Date: 1/27/10 10:35 am (UTC)
From: [personal profile] kaneko
Maybe Howl's Moving Castle by Diana Wynne Jones. I also really loved Cynthia Voigt's 'A Solitary Blue' when I was 11.

(no subject)

Date: 1/27/10 01:02 pm (UTC)
mklutz: (general-booksrule)
From: [personal profile] mklutz
The first two books in the Harper Hall trilogy by Anne McCaffrey (but not the third), The Mediator series by Meg Cabot is about a girl who gets hit by lightning and dreams the locations of missing children afterwards, anything by Diana Wynne Jones but specifically Howl's Moving Castle, Fire & Hemlock, and Hexwood. Also The Golden Compass by Phillip Pullman.

(no subject)

Date: 1/27/10 05:19 pm (UTC)
From: [personal profile] indywind
I'd second the the recs above for select books or series by Tamora Pierce, Madeleine L'Engle, Robin McKinley, Mercedes Lackey. Lackey even has a vampire series, lesser known than her Valdemar stuff, now packaged in omnibus edition, see on Amazon. IIRC, there are some what you might call mature themes, onscreen violence, sexual tension, offscreen sex; there's also a relatively sensible female MC, and her male vampire romance object is a singularly decent guy--my recollection is, at some point the MC has to convince him that it's not abusive to drink her blood if she gives her well-considered informed consent.
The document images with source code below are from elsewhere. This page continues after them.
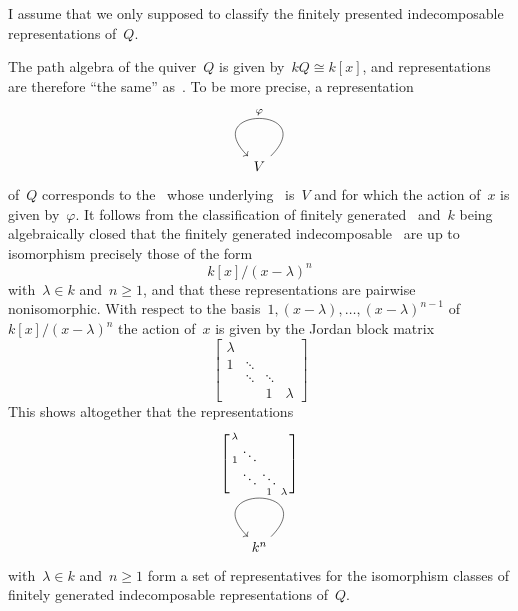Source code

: \section{}





\subsection{}

I assume that we only supposed to classify the finitely presented indecomposable representations of~$Q$.

The path algebra of the quiver~$Q$ is given by~$k Q \cong k[x]$, and representations are therefore \enquote{the same} as~{}.
To be more precise, a representation
\[
  \begin{tikzcd}
    V
    \arrow[loop]{r}[above]{\varphi}
  \end{tikzcd}
\]
of~$Q$ corresponds to the~{} whose underlying~{\kvs} is~$V$ and for which the action of~$x$ is given by~$\varphi$.
It follows from the classification of finitely generated~{} and~$k$ being algebraically closed that the finitely generated indecomposable~{} are up to isomorphism precisely those of the form
\[
  k[x]/(x-\lambda)^n
\]
with~$\lambda \in k$ and~$n \geq 1$, and that these representations are pairwise nonisomorphic.
With respect to the basis~$1, (x-\lambda), \dotsc, (x-\lambda)^{n-1}$ of~$k[x]/(x-\lambda)^n$ the action of~$x$ is given by the Jordan block matrix
\[
  \begin{bmatrix}
      \lambda
    & {}
    & {}
    & {}
    \\
      1
    & \ddots
    & {}
    & {}
    \\
      {}
    & \ddots
    & \ddots
    & {}
    \\
      {}
    & {}
    & 1
    & \lambda
  \end{bmatrix}
\]
This shows altogether that the representations
\[
  \begin{tikzcd}[ampersand replacement = \&]
    k^n
    \arrow[loop]{r}[above]{
      \begin{bsmallmatrix}
          \lambda
        & {}
        & {}
        & {}
        \\
          1
        & \ddots
        & {}
        & {}
        \\
          {}
        & \ddots
        & \ddots
        & {}
        \\
          {}
        & {}
        & 1
        & \lambda
      \end{bsmallmatrix}
    }
  \end{tikzcd}
\]
with~$\lambda \in k$ and~$n \geq 1$ form a set of representatives for the isomorphism classes of finitely generated indecomposable representations of~$Q$.





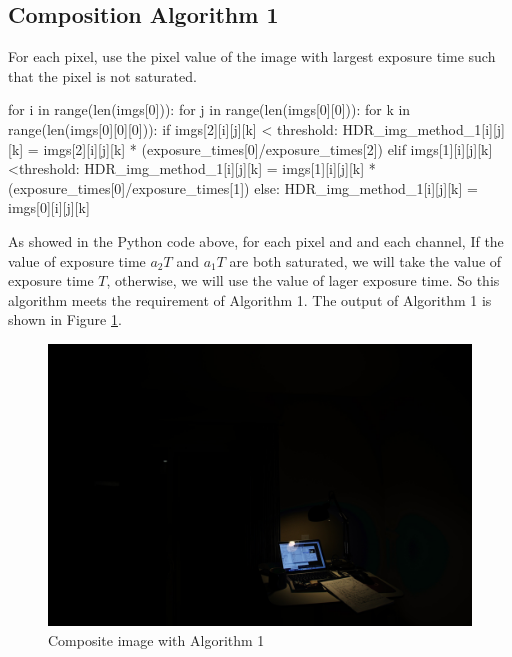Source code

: \documentclass[10pt,twocolumn,letterpaper]{article}
\begin{document}
\subsection{Composition Algorithm 1}
For each pixel, use the pixel value of the image with largest exposure time such that the pixel is not saturated. \\

\begin{python}
for i in  range(len(imgs[0])):
	for j in range(len(imgs[0][0])):
		for k in range(len(imgs[0][0][0])):
			if imgs[2][i][j][k] < threshold:
				HDR_img_method_1[i][j][k] 
				= imgs[2][i][j][k] * 
				(exposure_times[0]/exposure_times[2])
			elif imgs[1][i][j][k] <threshold:
				HDR_img_method_1[i][j][k] 
				= imgs[1][i][j][k] * 
				(exposure_times[0]/exposure_times[1])
			else:
				HDR_img_method_1[i][j][k] 
				= imgs[0][i][j][k]
\end{python}

As showed in the Python code above, for each pixel and and each channel, If the value of exposure time $a_{2}T$ and $a_{1}T$ are both saturated, we will take the value of exposure time $T$, otherwise, we will use the value of lager exposure time. So this algorithm meets the requirement of Algorithm 1. The output of Algorithm 1 is shown in Figure \ref{fig:HDR_img_method_1}. 

\begin{figure}[bhp]
\includegraphics[width=\columnwidth]{images/hdr/combined/HDR_img_method_1}
\caption{Composite image with Algorithm 1}

\label{fig:HDR_img_method_1}
\end{figure}
\end{document}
I think there's a theme of judging people on their actions rather than identities.

(no subject)

Date: 1/27/10 05:21 pm (UTC)
From: [personal profile] indywind
Children of the Night despite the lame name, was the best of the series.

(no subject)

Date: 1/28/10 05:10 am (UTC)
nocowardsoul: young lady in white and gentleman speaking in a hall (Default)
From: [personal profile] nocowardsoul
Patricia C. Wrede - Enchanted Forest Chronicles, Mairelon the Magician

Avi - Beyond the Western Sea, The True Confessions of Charlotte Doyle, The Secret School

Karen Cushman - Matilda Bone, Catherine Called Birdy, The Ballad of Lucy Whipple, The Midwife's Apprentice

Lloyd Alexander - Westmark, Vesper Holly

Lemony Snicket - A Series of Unfortunate Events

(no subject)

Date: 1/28/10 03:12 pm (UTC)
bliumchik: (Default)
From: [personal profile] bliumchik
Looks like you're covered on pratchett and tortall recs. I was a big fan of Pippy Longstocking as a kid, but haven't read them since so I don't remember if there's anything you need to worry about in them. I mean, I turned out okay :P

I also liked the Halfway Across The Galaxy And Turn Left series, and Isobelle Carmody's Obernewton series (which gets VERY meaty eventually but I definitely started it in primary school).